The OS actions start with the execution of an interrupt (or trap)
handler, the page fault (PF) handler. The OS marks the page-faulted process
as being blocked, and initiates a disk read
operation to fetch the page into main memory. The PF handler may do
some of this work directly, or it may wake up a pager process and let
that process do the work. (What are the arguments for each of these
two alternatives?
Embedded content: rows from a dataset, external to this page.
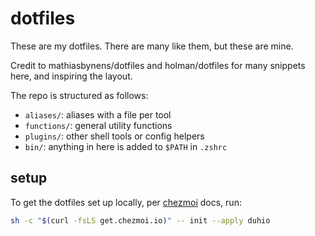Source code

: # dotfiles

These are my dotfiles. There are many like them, but these are mine.

Credit to mathiasbynens/dotfiles and holman/dotfiles for many snippets here, and inspiring the layout.

The repo is structured as follows:

- `aliases/`: aliases with a file per tool
- `functions/`: general utility functions
- `plugins/`: other shell tools or config helpers
- `bin/`: anything in here is added to `$PATH` in `.zshrc`

## setup

To get the dotfiles set up locally, per [chezmoi](https://www.chezmoi.io/) docs, run:

```bash
sh -c "$(curl -fsLS get.chezmoi.io)" -- init --apply duhio
```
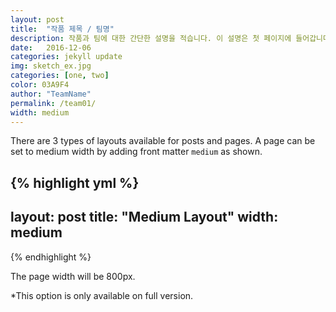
 ```yaml
---
layout: post
title:  "작품 제목 / 팀명"
description: 작품과 팀에 대한 간단한 설명을 적습니다. 이 설명은 첫 페이지에 들어갑니다.
date:   2016-12-06
categories: jekyll update
img: sketch_ex.jpg
categories: [one, two]
color: 03A9F4
author: "TeamName"
permalink: /team01/
width: medium
---
```

There are 3 types of layouts available for posts and pages. A page can be set to medium width by adding front matter ``medium`` as shown.

{% highlight yml %}
---
layout: post
title:  "Medium Layout"
width: medium
---
{% endhighlight %}

The page width will be 800px.

*This option is only available on full version.
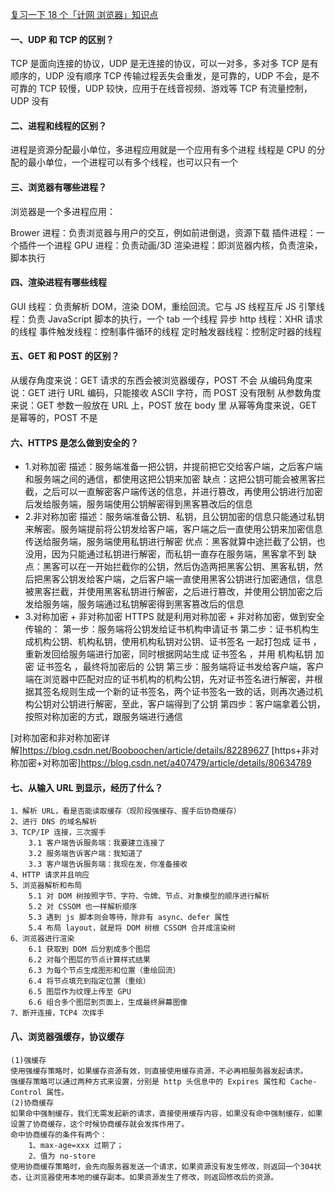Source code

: [复习一下 18 个「计网 浏览器」知识点](https://mp.weixin.qq.com/s?__biz=Mzg2NjY2NTcyNg==&mid=2247485855&idx=1&sn=fa4775a2a554da513d27456d9c1501fd&chksm=ce461c0ef931951830e2637a690b4a1dcbb9f42e0e9fedfdb354381c540a4bf89514971799a9&scene=178&cur_album_id=2003210846134419459#rd)

#### 一、UDP 和 TCP 的区别？

TCP 是面向连接的协议，UDP 是无连接的协议，可以一对多，多对多
TCP 是有顺序的，UDP 没有顺序
TCP 传输过程丢失会重发，是可靠的，UDP 不会，是不可靠的
TCP 较慢，UDP 较快，应用于在线音视频、游戏等
TCP 有流量控制，UDP 没有

#### 二、进程和线程的区别？

进程是资源分配最小单位，多进程应用就是一个应用有多个进程
线程是 CPU 的分配的最小单位，一个进程可以有多个线程，也可以只有一个

#### 三、浏览器有哪些进程？

浏览器是一个多进程应用：

Brower 进程：负责浏览器与用户的交互，例如前进倒退，资源下载
插件进程：一个插件一个进程
GPU 进程：负责动画/3D
渲染进程：即浏览器内核，负责渲染，脚本执行

#### 四、渲染进程有哪些线程

GUI 线程：负责解析 DOM，渲染 DOM，重绘回流。它与 JS 线程互斥
JS 引擎线程：负责 JavaScript 脚本的执行，一个 tab 一个线程
异步 http 线程：XHR 请求的线程
事件触发线程：控制事件循环的线程
定时触发器线程：控制定时器的线程

#### 五、GET 和 POST 的区别？

从缓存角度来说：GET 请求的东西会被浏览器缓存，POST 不会
从编码角度来说：GET 进行 URL 编码，只能接收 ASCII 字符，而 POST 没有限制
从参数角度来说：GET 参数一般放在 URL 上，POST 放在 body 里
从幂等角度来说，GET 是幂等的，POST 不是

#### 六、HTTPS 是怎么做到安全的？

- 1.对称加密
  描述：服务端准备一把公钥，并提前把它交给客户端，之后客户端和服务端之间的通信，都使用这把公钥来加密
  缺点：这把公钥可能会被黑客拦截，之后可以一直解密客户端传送的信息，并进行篡改，再使用公钥进行加密后发给服务端，服务端使用公钥解密得到黑客篡改后的信息
- 2.非对称加密
  描述：服务端准备公钥、私钥，且公钥加密的信息只能通过私钥来解密。服务端提前将公钥发给客户端，客户端之后一直使用公钥来加密信息传送给服务端，服务端使用私钥进行解密
  优点：黑客就算中途拦截了公钥，也没用，因为只能通过私钥进行解密，而私钥一直存在服务端，黑客拿不到
  缺点：黑客可以在一开始拦截你的公钥，然后伪造两把黑客公钥、黑客私钥，然后把黑客公钥发给客户端，之后客户端一直使用黑客公钥进行加密通信，信息被黑客拦截，并使用黑客私钥进行解密，之后进行篡改，并使用公钥加密之后发给服务端，服务端通过私钥解密得到黑客篡改后的信息
- 3.对称加密 + 非对称加密
  HTTPS 就是利用对称加密 + 非对称加密，做到安全传输的：
  第一步：服务端将公钥发给证书机构申请证书
  第二步：证书机构生成机构公钥、机构私钥，使用机构私钥对公钥、证书签名 一起打包成 证书 ，重新发回给服务端进行加密，同时根据网站生成 证书签名 ，并用 机构私钥 加密 证书签名 ，最终将加密后的 公钥
  第三步：服务端将证书发给客户端，客户端在浏览器中匹配对应的证书机构的机构公钥，先对证书签名进行解密，并根据其签名规则生成一个新的证书签名，两个证书签名一致的话，则再次通过机构公钥对公钥进行解密，至此，客户端得到了公钥
  第四步：客户端拿着公钥，按照对称加密的方式，跟服务端进行通信

[对称加密和非对称加密详解]https://blog.csdn.net/Booboochen/article/details/82289627
[https+非对称加密+对称加密]https://blog.csdn.net/a407479/article/details/80634789

#### 七、从输入 URL 到显示，经历了什么？

```
1、解析 URL，看是否能读取缓存（现阶段强缓存、握手后协商缓存）
2、进行 DNS 的域名解析
3、TCP/IP 连接，三次握手
    3.1 客户端告诉服务端：我要建立连接了
    3.2 服务端告诉客户端：我知道了
    3.3 客户端告诉服务端：我现在发，你准备接收
4、HTTP 请求并且响应
5、浏览器解析和布局
    5.1 对 DOM 树按照字节、字符、令牌、节点、对象模型的顺序进行解析
    5.2 对 CSSOM 也一样解析顺序
    5.3 遇到 js 脚本则会等待，除非有 async、defer 属性
    5.4 布局 layout，就是将 DOM 树根 CSSOM 合并成渲染树
6、浏览器进行渲染
    6.1 获取到 DOM 后分割成多个图层
    6.2 对每个图层的节点计算样式结果
    6.3 为每个节点生成图形和位置（重绘回流）
    6.4 将节点填充到指定位置（重绘）
    6.5 图层作为纹理上传至 GPU
    6.6 组合多个图层到页面上，生成最终屏幕图像
7、断开连接，TCP4 次挥手
```

#### 八、浏览器强缓存，协议缓存

```
(1)强缓存
使用强缓存策略时，如果缓存资源有效，则直接使用缓存资源，不必再相服务器发起请求。
强缓存策略可以通过两种方式来设置，分别是 http 头信息中的 Expires 属性和 Cache-Control 属性。
(2)协商缓存
如果命中强制缓存，我们无需发起新的请求，直接使用缓存内容，如果没有命中强制缓存，如果设置了协商缓存，这个时候协商缓存就会发挥作用了。
命中协商缓存的条件有两个：
    1、max-age=xxx 过期了；
    2、值为 no-store
使用协商缓存策略时，会先向服务器发送一个请求，如果资源没有发生修改，则返回一个304状态，让浏览器使用本地的缓存副本。如果资源发生了修改，则返回修改后的资源。
```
Is there a middle ground?)
At some point the PF handler will call the dispatcher,
so that some other process can use the CPU while the disk is busy.
When the disk subsystem (what is included in the disk subsystem?)
has brought the page into memory, it interrupts the CPU again. The
disk I/O interrupt handler, or a pager process that it wakes up,
updates the page table in memory, and marks the page-faulted process
as being ready.
Eventually, the dispatcher will resume execution of the
page-faulted process. It will reissue the instruction that
caused the page fault. This time the TLB will succeed in
fetching the page table entry from memory, and the operation
of the TLB will proceed as in the preceding figure, i.e.,
there will be a TLB fault, the page table will entry will
be fetched, the TLB will be updated, and finally the
CPU
After all this, the system is back at the point of the original TLB
fault, which led to the page fault. It is clear that the OS does
quite a bit of work to handle each page fault. It follows that we
cannot afford to have page faults very often.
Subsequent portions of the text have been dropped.